Sarah Bakewell found herself enraptured by a reading of Jean Paul Sartre’s Nausea, when she was all of sixteen years old. This captivation finds complete expression in her fantastic book that traces the origin of existential philosophy. The compelling attribute of Bakewell’s book lies in the exquisite juxtaposition of philosophy and history. The philosophical bit is tempered and its historical counterpart, rivetingly embellished. In the year 1932, three philosophers sat imbibing the house specialty, ‘apricot cocktails’ in the Bec-de-Gaz bar on the rue de Montparnasse in Paris. Jean Paul Sartre, Simone De Beauvoir and Raymond Aron were engrossed in discussing a new realm of thought “phenomenology” that placed emphasis on examining the seemingly mundane elements of everyday life, “the things themselves”. Raymond Aron, who had just returned from Berlin after being exposed to the phenomenological thinking of the German philosopher Martin Heidegger, innocuously remarked, “If you are a phenomenologist, you can talk about this cocktail and make philosophy out of it!

The spontaneous exclamation by Raymond Aron triggered an insatiable curiosity in Sartre who soon found himself in Berlin to understand more about phenomenology. Pioneered by Edmund Husserl and immortalized by his once protégé and later bête noire, Heidegger, phenomenology was taking Germany by storm. Sartre and De Beauvoir would go on to become the high priest and priestess of “existentialism.” Thinking and writing in the same era that saw a phalanx of cerebral philosophers such as Albert Camus, Maurice Merleau-Ponty, Edmund Husserl, Martin Heidegger, Karl Jaspers and Hannah Arendt, Sartre went on to achieve superstardom. Following a lecture in 1945, Time magazine reported, “Philosopher Sartre. Women swooned.” He would even go on to reject a Nobel Prize for Literature in the 1964.  

Bakewell highlights in splendid fashion the differences between Heidegger and Sartre.
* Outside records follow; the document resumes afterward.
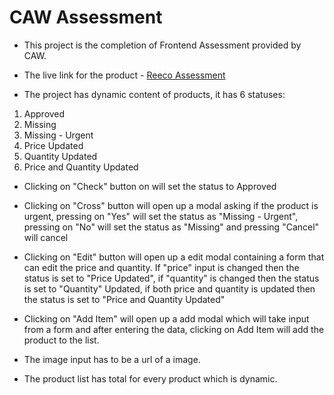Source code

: # CAW Assessment

- This project is the completion of Frontend Assessment provided by CAW.

- The live link for the product - [Reeco Assessment](https://reeco-sid.netlify.app/)

- The project has dynamic content of products, it has 6 statuses:

1. Approved
2. Missing
3. Missing - Urgent
4. Price Updated
5. Quantity Updated
6. Price and Quantity Updated

- Clicking on "Check" button on will set the status to Approved

- Clicking on "Cross" button will open up a modal asking if the product is urgent, pressing on "Yes" will set the status as "Missing - Urgent", pressing on "No" will set the status as "Missing" and pressing "Cancel" will cancel

- Clicking on "Edit" button will open up a edit modal containing a form that can edit the price and quantity. If "price" input is changed then the status is set to "Price Updated", if "quantity" is changed then the status is set to "Quantity" Updated, if both price and quantity is updated then the status is set to "Price and Quantity Updated"

- Clicking on "Add Item" will open up a add modal which will take input from a form and after entering the data, clicking on Add Item will add the product to the list.

- The image input has to be a url of a image.

- The product list has total for every product which is dynamic.
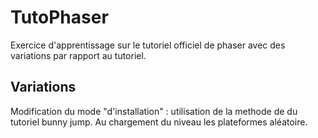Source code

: # TutoPhaser

Exercice d'apprentissage sur le tutoriel officiel de phaser avec des variations par rapport au tutoriel.

## Variations

Modification du mode "d'installation" : utilisation de la methode de du tutoriel bunny jump.
Au chargement du niveau les plateformes aléatoire.
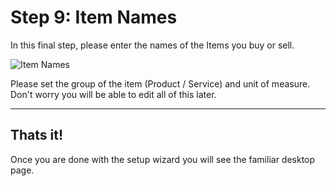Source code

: # Step 9: Item Names

In this final step, please enter the names of the Items you buy or sell.

![Item Names](/assets/manual_erpnext_com/img/setup-wizard/step-9.png)

Please set the group of the item (Product / Service) and unit of measure. Don't worry you will be able to edit all of this later.

---

## Thats it!

Once you are done with the setup wizard you will see the familiar desktop page.
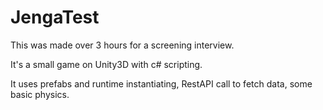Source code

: # JengaTest

This was made over 3 hours for a screening interview.

It's a small game on Unity3D with c# scripting.

It uses prefabs and runtime instantiating, RestAPI call to fetch data, some basic physics.
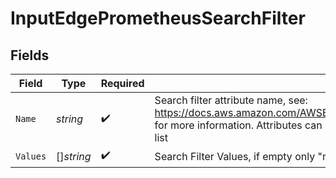 # InputEdgePrometheusSearchFilter


## Fields

| Field                                                                                                                                                                                                              | Type                                                                                                                                                                                                               | Required                                                                                                                                                                                                           | Description                                                                                                                                                                                                        |
| ------------------------------------------------------------------------------------------------------------------------------------------------------------------------------------------------------------------ | ------------------------------------------------------------------------------------------------------------------------------------------------------------------------------------------------------------------ | ------------------------------------------------------------------------------------------------------------------------------------------------------------------------------------------------------------------ | ------------------------------------------------------------------------------------------------------------------------------------------------------------------------------------------------------------------ |
| `Name`                                                                                                                                                                                                             | *string*                                                                                                                                                                                                           | :heavy_check_mark:                                                                                                                                                                                                 | Search filter attribute name, see: https://docs.aws.amazon.com/AWSEC2/latest/APIReference/API_DescribeInstances.html for more information. Attributes can be manually entered if not present in the drop down list |
| `Values`                                                                                                                                                                                                           | []*string*                                                                                                                                                                                                         | :heavy_check_mark:                                                                                                                                                                                                 | Search Filter Values, if empty only "running" EC2 instances will be returned                                                                                                                                       |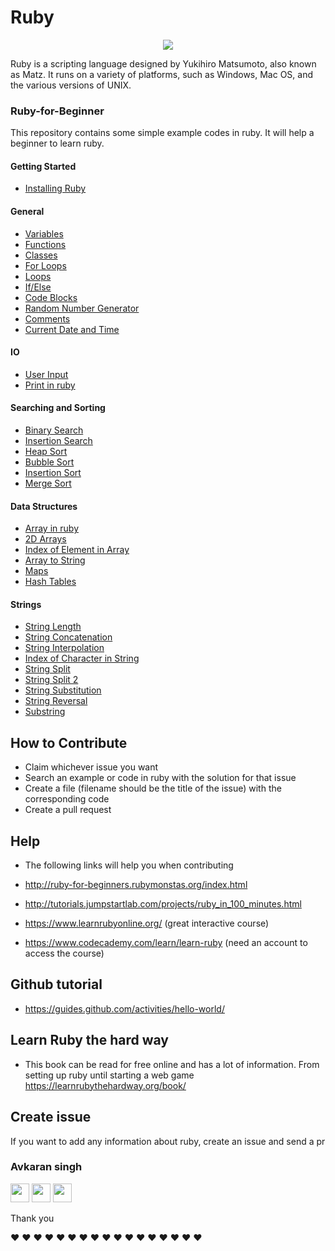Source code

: # Ruby

<p align="center">
  <img src="http://www.gifmania.se/Animerade-GIF-Bilder-Objekt/Gif-Animationer-Smycken/Animerad-Gif-Adelstenar/Rubiner/Rubiner-88757.gif" />
</p>

Ruby is a scripting language designed by Yukihiro Matsumoto, also known as Matz. It runs on a variety of platforms, such as Windows, Mac OS, and the various versions of UNIX.

### Ruby-for-Beginner
This repository contains some simple example codes in ruby. It will help a beginner to learn ruby.

#### Getting Started
- [Installing Ruby](https://github.com/avsingh999/Ruby-for-Beginner/blob/master/how_to_install_ruby.md)

####  General
- [Variables](https://github.com/avsingh999/Ruby-for-Beginner/blob/master/Ruby_Variables.md)
- [Functions](https://github.com/avsingh999/Ruby-for-Beginner/blob/master/Functions-in-Ruby)
- [Classes](https://github.com/avsingh999/Ruby-for-Beginner/blob/master/classes_in_ruby.md)
- [For Loops](https://github.com/avsingh999/Ruby-for-Beginner/blob/master/For_loop_in_ruby.md)
- [Loops](https://github.com/avsingh999/Ruby-for-Beginner/blob/master/loops_in_ruby.md)
- [If/Else](https://github.com/avsingh999/Ruby-for-Beginner/blob/master/if_else_in_ruby.md)
- [Code Blocks](https://github.com/avsingh999/Ruby-for-Beginner/blob/master/Block_in_Ruby.md)
- [Random Number Generator](https://github.com/avsingh999/Ruby-for-Beginner/blob/master/random_number_generator_in_ruby.md)
- [Comments](https://github.com/avsingh999/Ruby-for-Beginner/blob/master/Comments_in_Ruby.md)
- [Current Date and Time](https://github.com/avsingh999/Ruby-for-Beginner/blob/master/Getting_current_date_and_time.md)

#### IO
- [User Input](https://github.com/avsingh999/Ruby-for-Beginner/blob/master/create_input_in_ruby.md)
- [Print in ruby](https://github.com/avsingh999/Ruby-for-Beginner/blob/master/How_to_print_in_ruby.md)

#### Searching and Sorting
- [Binary Search](https://github.com/avsingh999/Ruby-for-Beginner/blob/master/binary_search.rb)
- [Insertion Search](https://github.com/avsingh999/Ruby-for-Beginner/blob/master/insertion_search.rb)
- [Heap Sort](https://github.com/avsingh999/Ruby-for-Beginner/blob/master/heap_sort.rb)
- [Bubble Sort](https://github.com/avsingh999/Ruby-for-Beginner/blob/master/bubble_sort.rb)
- [Insertion Sort](https://github.com/avsingh999/Ruby-for-Beginner/blob/master/insertion_sort.rb)
- [Merge Sort](https://github.com/avsingh999/Ruby-for-Beginner/blob/master/merge_sort.rb)

#### Data Structures
- [Array in ruby](https://github.com/avsingh999/Ruby-for-Beginner/blob/master/Array_in_Ruby.md)
- [2D Arrays](https://github.com/avsingh999/Ruby-for-Beginner/blob/master/create_2d_array_in_ruby.md)
- <a href="https://github.com/avsingh999/Ruby-for-Beginner/blob/master/How to find index of element in array ruby.md">Index of Element in Array</a>
- [Array to String](https://github.com/avsingh999/Ruby-for-Beginner/blob/master/combining_an_array_into_one_string.md)
- [Maps](https://github.com/avsingh999/Ruby-for-Beginner/blob/master/how_to_use_map_in_ruby.md)
- [Hash Tables](https://github.com/avsingh999/Ruby-for-Beginner/blob/master/hash.md)

#### Strings
- [String Length](https://github.com/avsingh999/Ruby-for-Beginner/blob/master/Find_length_of_string_in_ruby.md)
- [String Concatenation](https://github.com/avsingh999/Ruby-for-Beginner/blob/master/String_Concatenation.md)
- [String Interpolation](https://github.com/avsingh999/Ruby-for-Beginner/blob/master/String_Interpolation_in_ruby.md)
- [Index of Character in String](https://github.com/avsingh999/Ruby-for-Beginner/blob/master/How_to_find_index_in_string_ruby.md)
- [String Split](https://github.com/avsingh999/Ruby-for-Beginner/blob/master/split_string_in_ruby.md)
- [String Split 2](https://github.com/avsingh999/Ruby-for-Beginner/blob/master/split_strings.md)
- [String Substitution](https://github.com/avsingh999/Ruby-for-Beginner/blob/master/sub_and_gsub_in_ruby.md)
- [String Reversal](https://github.com/avsingh999/Ruby-for-Beginner/blob/master/reverse_of_string_in_ruby.md)
- [Substring](https://github.com/avsingh999/Ruby-for-Beginner/blob/master/substring_in_ruby.md)

## How to Contribute

- Claim whichever issue you want
- Search an example or code in ruby with the solution for that issue
- Create a file (filename should be the title of the issue) with the corresponding code
- Create a pull request

## Help
- The following links will help you when contributing

- http://ruby-for-beginners.rubymonstas.org/index.html

- http://tutorials.jumpstartlab.com/projects/ruby_in_100_minutes.html

- https://www.learnrubyonline.org/ (great interactive course)

- https://www.codecademy.com/learn/learn-ruby (need an account to access the course)

## Github tutorial

- https://guides.github.com/activities/hello-world/

## Learn Ruby the hard way

- This book can be read for free online and has a lot of information. From setting up ruby until starting a web game
https://learnrubythehardway.org/book/

## Create issue
If you want to add any information about ruby, create an issue and send a pr

### Avkaran singh

[<img src="https://image.flaticon.com/icons/svg/34/34238.svg" width="30" padding="10">](https://twitter.com/avsingh07492100)
[<img src="https://upload.wikimedia.org/wikipedia/commons/9/91/Octicons-mark-github.svg" width="30" padding="10">](https://github.com/avsingh999)
[<img src="https://cdn3.iconfinder.com/data/icons/transparent-on-dark-grey/500/icon-04-512.png" width="30" padding="10">](https://www.instagram.com/avsingh999/)

Thank you

:heart: :heart: :heart: :heart: :heart: :heart: :heart: :heart: :heart: :heart: :heart: :heart: :heart: :heart: :heart: :heart: :heart: 
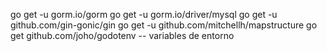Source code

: go get -u gorm.io/gorm
go get -u gorm.io/driver/mysql
go get -u github.com/gin-gonic/gin
go get -u github.com/mitchellh/mapstructure
go get github.com/joho/godotenv -- variables de entorno
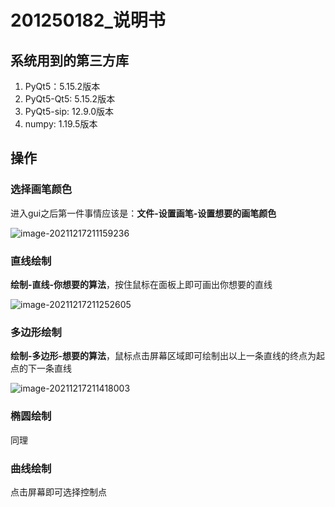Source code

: # 201250182_说明书

## 系统用到的第三方库

1. PyQt5：5.15.2版本
2. PyQt5-Qt5: 5.15.2版本
3. PyQt5-sip: 12.9.0版本
4. numpy: 1.19.5版本



## 操作

### 选择画笔颜色

进入gui之后第一件事情应该是：**文件-设置画笔-设置想要的画笔颜色**

![image-20211217211159236](C:\Users\Zyi\AppData\Roaming\Typora\typora-user-images\image-20211217211159236.png)

### 直线绘制

**绘制-直线-你想要的算法**，按住鼠标在面板上即可画出你想要的直线

![image-20211217211252605](C:\Users\Zyi\AppData\Roaming\Typora\typora-user-images\image-20211217211252605.png)

### 多边形绘制

**绘制-多边形-想要的算法**，鼠标点击屏幕区域即可绘制出以上一条直线的终点为起点的下一条直线

![image-20211217211418003](C:\Users\Zyi\AppData\Roaming\Typora\typora-user-images\image-20211217211418003.png)

### 椭圆绘制

同理

### 曲线绘制

点击屏幕即可选择控制点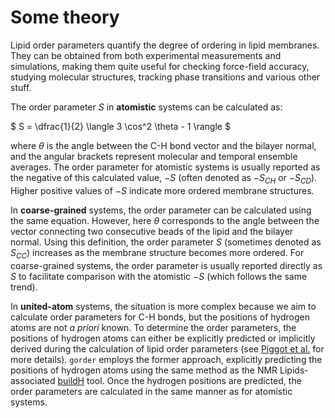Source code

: # Some theory

Lipid order parameters quantify the degree of ordering in lipid membranes. They can be obtained from both experimental measurements and simulations, making them quite useful for checking force-field accuracy, studying molecular structures, tracking phase transitions and various other stuff.

The order parameter $S$ in **atomistic** systems can be calculated as:

$
S = \dfrac{1}{2} \langle 3 \cos^2 \theta - 1 \rangle
$

where $\theta$ is the angle between the C-H bond vector and the bilayer normal, and the angular brackets represent molecular and temporal ensemble averages. The order parameter for atomistic systems is usually reported as the negative of this calculated value, $-S$ (often denoted as $-S_{CH}$ or $-S_{CD}$). Higher positive values of $-S$ indicate more ordered membrane structures.

In **coarse-grained** systems, the order parameter can be calculated using the same equation. However, here $\theta$ corresponds to the angle between the vector connecting two consecutive beads of the lipid and the bilayer normal. Using this definition, the order parameter $S$ (sometimes denoted as $S_{CC}$) increases as the membrane structure becomes more ordered. For coarse-grained systems, the order parameter is usually reported directly as $S$ to facilitate comparison with the atomistic $-S$ (which follows the same trend).

In **united-atom** systems, the situation is more complex because we aim to calculate order parameters for C-H bonds, but the positions of hydrogen atoms are not *a priori* known. To determine the order parameters, the positions of hydrogen atoms can either be explicitly predicted or implicitly derived during the calculation of lipid order parameters (see [Piggot et al.](https://pubs.acs.org/doi/10.1021/acs.jctc.7b00643) for more details). `gorder` employs the former approach, explicitly predicting the positions of hydrogen atoms using the same method as the NMR Lipids-associated [buildH](https://github.com/patrickfuchs/buildH) tool. Once the hydrogen positions are predicted, the order parameters are calculated in the same manner as for atomistic systems.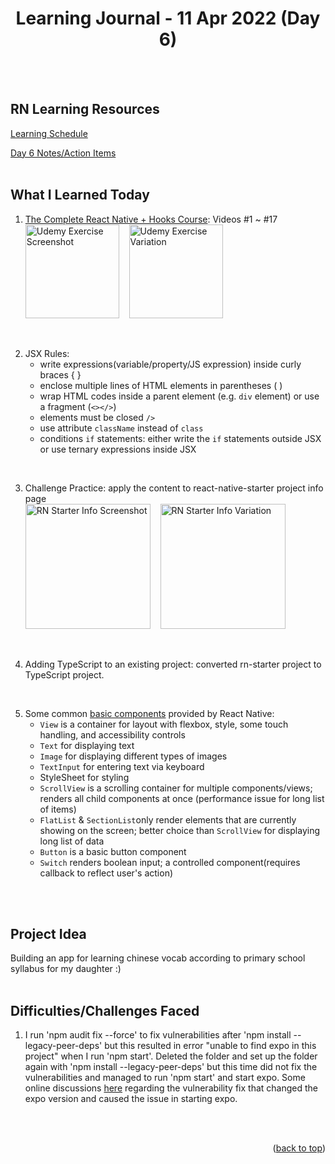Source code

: <div id="top"></div>
<h1 align="center">Learning Journal - 11 Apr 2022 (Day 6)</h1>
<br />
<br />

## RN Learning Resources
[Learning Schedule](https://docs.google.com/document/d/1X1WgRPKxWwenKXswD5xHcuEZ4NFRj8EWmkCC8MLsBwg/edit)

[Day 6 Notes/Action Items](https://docs.google.com/document/d/1fa032pQuv8I8gXU7pqMd20sJfbnJZnPqVqdSlo9_v8s/edit#)
<br />
<br />

## What I Learned Today
1. [The Complete React Native + Hooks Course](https://nlbsg.udemy.com/course/the-complete-react-native-and-redux-course/learn/lecture/15706480#overview): Videos #1 ~ #17<br />
    <img width="150" alt="Udemy Exercise Screenshot" src="https://user-images.githubusercontent.com/97433108/162708020-566d4e42-f6eb-49df-8210-70bdc168b427.png">&nbsp;&nbsp;&nbsp;&nbsp;<img width="150" alt="Udemy Exercise Variation" src="https://user-images.githubusercontent.com/97433108/162738993-71b699b5-39cd-4e43-8d23-e5d7c688795c.jpeg">
<br />

2. JSX Rules:
    - write expressions(variable/property/JS expression) inside curly braces { }
    - enclose multiple lines of HTML elements in parentheses ( )
    - wrap HTML codes inside a parent element (e.g. `div` element) or use a fragment (`<></>`)
    - elements must be closed `/>`
    - use attribute `className` instead of `class`
    - conditions `if` statements: either write the `if` statements outside JSX or use ternary expressions inside JSX
<br />

3. Challenge Practice: apply the content to react-native-starter project info page<br />
    <img width="200" alt="RN Starter Info Screenshot" src="https://user-images.githubusercontent.com/97433108/162708523-5acb1887-187e-418d-9c2a-1fa41e9fcf78.png">&nbsp;&nbsp;&nbsp;&nbsp;<img width="200" alt="RN Starter Info Variation" src="https://user-images.githubusercontent.com/97433108/162737470-4c653c78-6338-490f-bc5d-eb9557aa6fda.png">
<br />

4. Adding TypeScript to an existing project: converted rn-starter project to TypeScript project.
<br />

5. Some common [basic components](https://reactnative.dev/docs/0.67/components-and-apis) provided by React Native:
    - `View` is a container for layout with flexbox, style, some touch handling, and accessibility controls
    - `Text` for displaying text
    - `Image` for displaying different types of images
    - `TextInput` for entering text via keyboard
    - StyleSheet for styling
    - `ScrollView` is a scrolling container for multiple components/views; renders all child components at once (performance issue for long list of items)
    - `FlatList` & `SectionList`only render elements that are currently showing on the screen; better choice than `ScrollView` for displaying long list of data
    - `Button` is a basic button component
    - `Switch` renders boolean input; a controlled component(requires callback to reflect user's action)
<br />
<br />

## Project Idea
Building an app for learning chinese vocab according to primary school syllabus for my daughter :)
<br />
<br />

## Difficulties/Challenges Faced
1. I run 'npm audit fix --force' to fix vulnerabilities after 'npm install --legacy-peer-deps' but this resulted in error "unable to find expo in this project" when I run 'npm start'. Deleted the folder and set up the folder again with 'npm install --legacy-peer-deps' but this time did not fix the vulnerabilities and managed to run 'npm start' and start expo.
Some online discussions [here](https://stackoverflow.com/questions/67618967/unable-to-find-expo-in-this-project-have-you-run-yarn-npm-install-yet) regarding the vulnerability fix that changed the expo version and caused the issue in starting expo.
<br />
<br />

<p align="right">(<a href="#top">back to top</a>)</p>
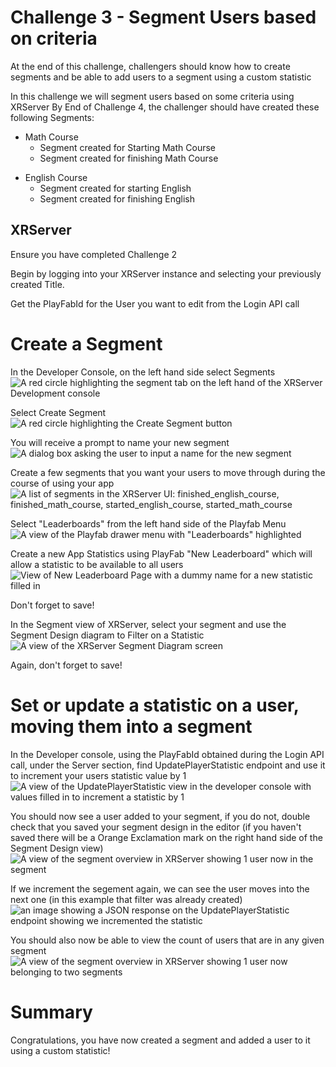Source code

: # Challenge 3 - Segment Users based on criteria

At the end of this challenge, challengers should know how to create segments and be able to add users to a segment using a custom statistic

In this challenge we will segment users based on some criteria using XRServer
By End of Challenge 4, the challenger should have created these following Segments:

 - Math Course
    - Segment created for Starting Math Course
    - Segment created for finishing Math Course

* English Course
    - Segment created for starting English
    - Segment created for finishing English


## XRServer

Ensure you have completed Challenge 2

Begin by logging into your XRServer instance and selecting your previously created Title.

 Get the PlayFabId for the User you want to edit from the Login API call

 # Create a Segment
In the Developer Console, on the left hand side select Segments
![A red circle highlighting the segment tab on the left hand of the XRServer Development console](screenshots/challenge_3/select_segments.png)

Select Create Segment ![A red circle highlighting the Create Segment button](screenshots/challenge_3/select_create_segment.png)

You will receive a prompt to name your new segment
![A dialog box asking the user to input a name for the new segment](screenshots/challenge_3/new_segment_dialog.png)

Create a few segments that you want your users to move through during the course of using your app ![A list of segments in the XRServer UI: finished_english_course, finished_math_course, started_english_course, started_math_course](screenshots/challenge_3/multi_segments_created_list.png)


Select "Leaderboards" from the left hand side of the Playfab Menu ![A view of the Playfab drawer menu with "Leaderboards" highlighted](screenshots/challenge_3/leaderboard_highlighted.png)

Create a new App Statistics using PlayFab "New Leaderboard" which will allow a statistic to be available to all users ![View of New Leaderboard Page with a dummy name for a new statistic filled in](screenshots/challenge_3/create_new_leaderboard_in_playfab.png)

Don't forget to save!

In the Segment view of XRServer, select your segment and use the Segment Design diagram to Filter on a Statistic ![A view of the XRServer Segment Diagram screen](screenshots/challenge_3/set_statistic_filter_using_XRServer.png)

Again, don't forget to save!


# Set or update a statistic on a user, moving them into a segment 

In the Developer console, using the PlayFabId obtained during the Login API call, under the Server section, find UpdatePlayerStatistic endpoint and use it to increment your users statistic value by 1
![A view of the UpdatePlayerStatistic view in the developer console with values filled in to increment a statistic by 1](screenshots/challenge_3/update_player_statistic_call.png)

You should now see a user added to your segment, if you do not, double check that you saved your segment design in the editor (if you haven't saved there will be a Orange Exclamation mark on the right hand side of the Segment Design view) ![A view of the segment overview in XRServer showing 1 user now in the segment](screenshots/challenge_3/user_added_to_segment.png)


If we increment the segement again, we can see the user moves into the next one (in this example that filter was already created)
![an image showing a JSON response on the UpdatePlayerStatistic endpoint showing we incremented the statistic](screenshots/challenge_3/second_increment_of_statistic.png)

You should also now be able to view the count of users that are in any given segment ![A view of the segment overview in XRServer showing 1 user now belonging to two segments](screenshots/challenge_3/user_now_finished_math_course.png)

# Summary
Congratulations, you have now created a segment and added a user to it using a custom statistic!
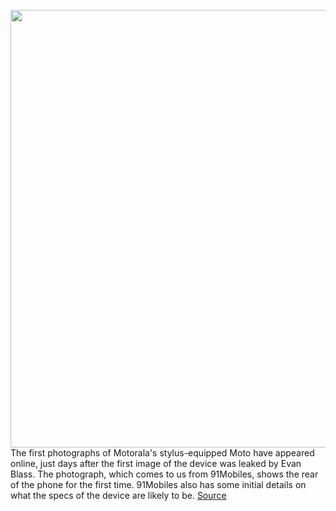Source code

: <img src='https://cdn.vox-cdn.com/thumbor/KS-x0JihTQoq8taw1Uf76CkQpIU=/0x0:2009x1340/1200x800/filters:focal(845x510:1165x830)/cdn.vox-cdn.com/uploads/chorus_image/image/66218939/stylus.0.jpg' width='700px' /><br/>
The first photographs of Motorala's stylus-equipped Moto have appeared online, just days after the first image of the device was leaked by Evan Blass. The photograph, which comes to us from 91Mobiles, shows the rear of the phone for the first time. 91Mobiles also has some initial details on what the specs of the device are likely to be.
<a href='https://www.theverge.com/2020/1/30/21114921/moto-g-stylus-leaked-photograph-camera-specs-snapdragon-ram'> Source <a/>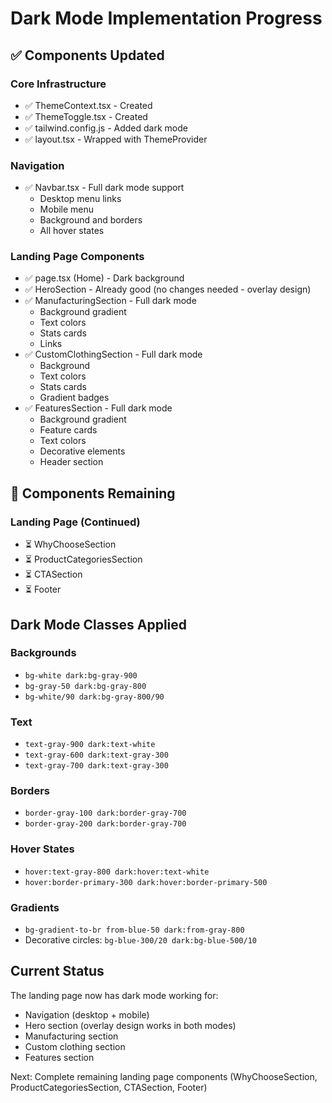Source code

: # Dark Mode Implementation Progress

## ✅ Components Updated

### Core Infrastructure
- ✅ ThemeContext.tsx - Created
- ✅ ThemeToggle.tsx - Created
- ✅ tailwind.config.js - Added dark mode
- ✅ layout.tsx - Wrapped with ThemeProvider

### Navigation
- ✅ Navbar.tsx - Full dark mode support
  - Desktop menu links
  - Mobile menu
  - Background and borders
  - All hover states

### Landing Page Components
- ✅ page.tsx (Home) - Dark background
- ✅ HeroSection - Already good (no changes needed - overlay design)
- ✅ ManufacturingSection - Full dark mode
  - Background gradient
  - Text colors
  - Stats cards
  - Links
- ✅ CustomClothingSection - Full dark mode
  - Background
  - Text colors
  - Stats cards
  - Gradient badges
- ✅ FeaturesSection - Full dark mode
  - Background gradient
  - Feature cards
  - Text colors
  - Decorative elements
  - Header section

## 🔄 Components Remaining

### Landing Page (Continued)
- ⏳ WhyChooseSection
- ⏳ ProductCategoriesSection
- ⏳ CTASection
- ⏳ Footer

## Dark Mode Classes Applied

### Backgrounds
- `bg-white dark:bg-gray-900`
- `bg-gray-50 dark:bg-gray-800`
- `bg-white/90 dark:bg-gray-800/90`

### Text
- `text-gray-900 dark:text-white`
- `text-gray-600 dark:text-gray-300`
- `text-gray-700 dark:text-gray-300`

### Borders
- `border-gray-100 dark:border-gray-700`
- `border-gray-200 dark:border-gray-700`

### Hover States
- `hover:text-gray-800 dark:hover:text-white`
- `hover:border-primary-300 dark:hover:border-primary-500`

### Gradients
- `bg-gradient-to-br from-blue-50 dark:from-gray-800`
- Decorative circles: `bg-blue-300/20 dark:bg-blue-500/10`

## Current Status
The landing page now has dark mode working for:
- Navigation (desktop + mobile)
- Hero section (overlay design works in both modes)
- Manufacturing section
- Custom clothing section  
- Features section

Next: Complete remaining landing page components (WhyChooseSection, ProductCategoriesSection, CTASection, Footer)
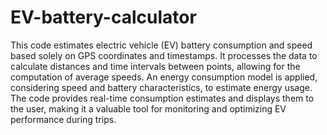 # EV-battery-calculator

This code estimates electric vehicle (EV) battery consumption and speed based solely on GPS coordinates and timestamps. It processes the data to calculate distances and time intervals between points, allowing for the computation of average speeds. An energy consumption model is applied, considering speed and battery characteristics, to estimate energy usage. The code provides real-time consumption estimates and displays them to the user, making it a valuable tool for monitoring and optimizing EV performance during trips.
Even though the duo met only once, the solitary meeting turned out be more than a mere dampener. On the other hand, Sartre and De Beauvoir remained partners for a whopping half a century, and more. While each of them had their own affairs, they were in consensus when it came to preserving their long term and indelible partnership. De Beauvoir’s magnum opus, The Second Sex marked a colossal achievement in the annals of existential literature.

The main protagonists in Bakewell’s excellent book are Heidegger and Sartre. Occupying an enviable status as a revered philosopher in his halcyon days, Heidegger spent the later years of his life as one of the most reviled personalities of his breed. This was primarily due to his open Nazi affiliations over which the philosopher showed no explicit remorse even after the end of the Second World War. Appointed in 1933 to the post of rector of Freiburg University, Heidegger not only had no qualms in accepting this position, but he also firmly convinced himself that his action was firmly informed by his philosophical belief.

Sartre comes across as a personality of conflicting emotions and attributes. Selfish and pugnacious on one hand, he is also the epitome of magnanimity on the other. Generous to a fault when it came to both monetary and intellectual assistance, Sartre firmly believed in viewing every situation from the perspective and “eyes of the least favoured”, a conviction that led to frequent changing of stance and understandable committing of mistakes.  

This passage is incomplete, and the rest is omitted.